Work request: From the records below, please return each line that holds the word "plantilla".

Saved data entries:
_ _ _
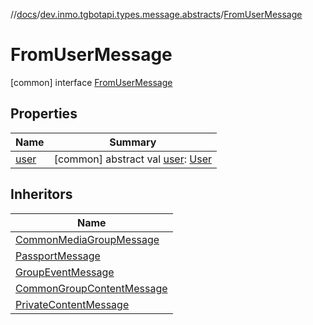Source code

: //[docs](../../../index.md)/[dev.inmo.tgbotapi.types.message.abstracts](../index.md)/[FromUserMessage](index.md)



# FromUserMessage  
 [common] interface [FromUserMessage](index.md)   


## Properties  
  
|  Name |  Summary | 
|---|---|
| <a name="dev.inmo.tgbotapi.types.message.abstracts/FromUserMessage/user/#/PointingToDeclaration/"></a>[user](user.md)| <a name="dev.inmo.tgbotapi.types.message.abstracts/FromUserMessage/user/#/PointingToDeclaration/"></a> [common] abstract val [user](user.md): [User](../../dev.inmo.tgbotapi.types/-user/index.md)   <br>|


## Inheritors  
  
|  Name | 
|---|
| <a name="dev.inmo.tgbotapi.types.message/CommonMediaGroupMessage///PointingToDeclaration/"></a>[CommonMediaGroupMessage](../../dev.inmo.tgbotapi.types.message/-common-media-group-message/index.md)|
| <a name="dev.inmo.tgbotapi.types.message/PassportMessage///PointingToDeclaration/"></a>[PassportMessage](../../dev.inmo.tgbotapi.types.message/-passport-message/index.md)|
| <a name="dev.inmo.tgbotapi.types.message.abstracts/GroupEventMessage///PointingToDeclaration/"></a>[GroupEventMessage](../-group-event-message/index.md)|
| <a name="dev.inmo.tgbotapi.types.message.abstracts/CommonGroupContentMessage///PointingToDeclaration/"></a>[CommonGroupContentMessage](../-common-group-content-message/index.md)|
| <a name="dev.inmo.tgbotapi.types.message.abstracts/PrivateContentMessage///PointingToDeclaration/"></a>[PrivateContentMessage](../-private-content-message/index.md)|

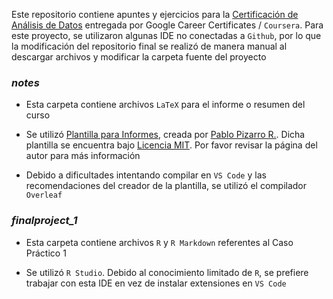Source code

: Este repositorio contiene apuntes y ejercicios para la [Certificación de Análisis de Datos](https://www.coursera.org/programs/analisis-de-datos-google-2024-3arim/professional-certificates/analisis-de-datos-de-google?collectionId=oQpfy) entregada por Google Career Certificates / `Coursera`. Para este proyecto, se utilizaron algunas IDE no conectadas a `Github`, por lo que la modificación del repositorio final se realizó de manera manual al descargar archivos y modificar la carpeta fuente del proyecto

### *notes*

* Esta carpeta contiene archivos `LaTeX` para el informe o resumen del curso

* Se utilizó [Plantilla para Informes](https://latex.ppizarror.com/informe), creada por [Pablo Pizarro R.](https://ppizarror.com). Dicha plantilla se encuentra bajo [Licencia MIT](https://opensource.org/licenses/MIT). Por favor revisar la página del autor para más información

* Debido a dificultades intentando compilar en `VS Code` y las recomendaciones del creador de la plantilla, se utilizó el compilador `Overleaf`


### *finalproject_1*

* Esta carpeta contiene archivos `R` y `R Markdown` referentes al Caso Práctico 1

* Se utilizó `R Studio`. Debido al conocimiento limitado de `R`, se prefiere trabajar con esta IDE en vez de instalar extensiones en `VS Code`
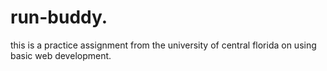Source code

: # run-buddy.
this is a practice assignment from the university of central florida on using basic web development.

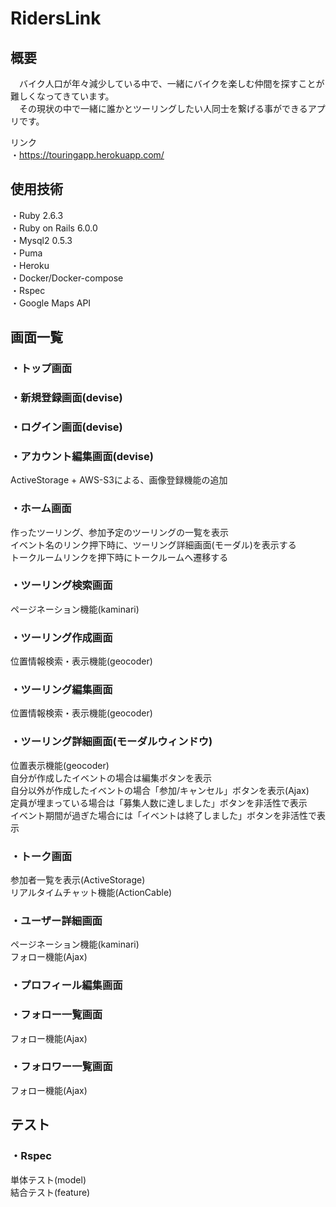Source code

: 
# RidersLink

## 概要
　バイク人口が年々減少している中で、一緒にバイクを楽しむ仲間を探すことが難しくなってきています。  
　その現状の中で一緒に誰かとツーリングしたい人同士を繋げる事ができるアプリです。

  リンク  
  ・https://touringapp.herokuapp.com/

## 使用技術
・Ruby 2.6.3  
・Ruby on Rails 6.0.0  
・Mysql2 0.5.3  
・Puma  
・Heroku  
・Docker/Docker-compose  
・Rspec  
・Google Maps API

## 画面一覧
### ・トップ画面

### ・新規登録画面(devise)

### ・ログイン画面(devise)

### ・アカウント編集画面(devise)
  ActiveStorage + AWS-S3による、画像登録機能の追加

### ・ホーム画面
  作ったツーリング、参加予定のツーリングの一覧を表示  
  イベント名のリンク押下時に、ツーリング詳細画面(モーダル)を表示する  
  トークルームリンクを押下時にトークルームへ遷移する

### ・ツーリング検索画面
  ページネーション機能(kaminari)

### ・ツーリング作成画面
  位置情報検索・表示機能(geocoder)

### ・ツーリング編集画面
 位置情報検索・表示機能(geocoder)

### ・ツーリング詳細画面(モーダルウィンドウ)
  位置表示機能(geocoder)  
  自分が作成したイベントの場合は編集ボタンを表示  
  自分以外が作成したイベントの場合「参加/キャンセル」ボタンを表示(Ajax)  
  定員が埋まっている場合は「募集人数に達しました」ボタンを非活性で表示  
  イベント期間が過ぎた場合には「イベントは終了しました」ボタンを非活性で表示  

### ・トーク画面
 参加者一覧を表示(ActiveStorage)  
 リアルタイムチャット機能(ActionCable)

### ・ユーザー詳細画面
  ページネーション機能(kaminari)  
  フォロー機能(Ajax)

### ・プロフィール編集画面

### ・フォロー一覧画面
  フォロー機能(Ajax)  

### ・フォロワー一覧画面
  フォロー機能(Ajax)

## テスト
### ・Rspec
  単体テスト(model)  
  結合テスト(feature)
_ _ _
Answer to the exercise:
* Se utilizó [Plantilla para Informes](https://latex.ppizarror.com/informe), creada por [Pablo Pizarro R.](https://ppizarror.com). Dicha plantilla se encuentra bajo [Licencia MIT](https://opensource.org/licenses/MIT). Por favor revisar la página del autor para más información
* Debido a dificultades intentando compilar en `VS Code` y las recomendaciones del creador de la plantilla, se utilizó el compilador `Overleaf`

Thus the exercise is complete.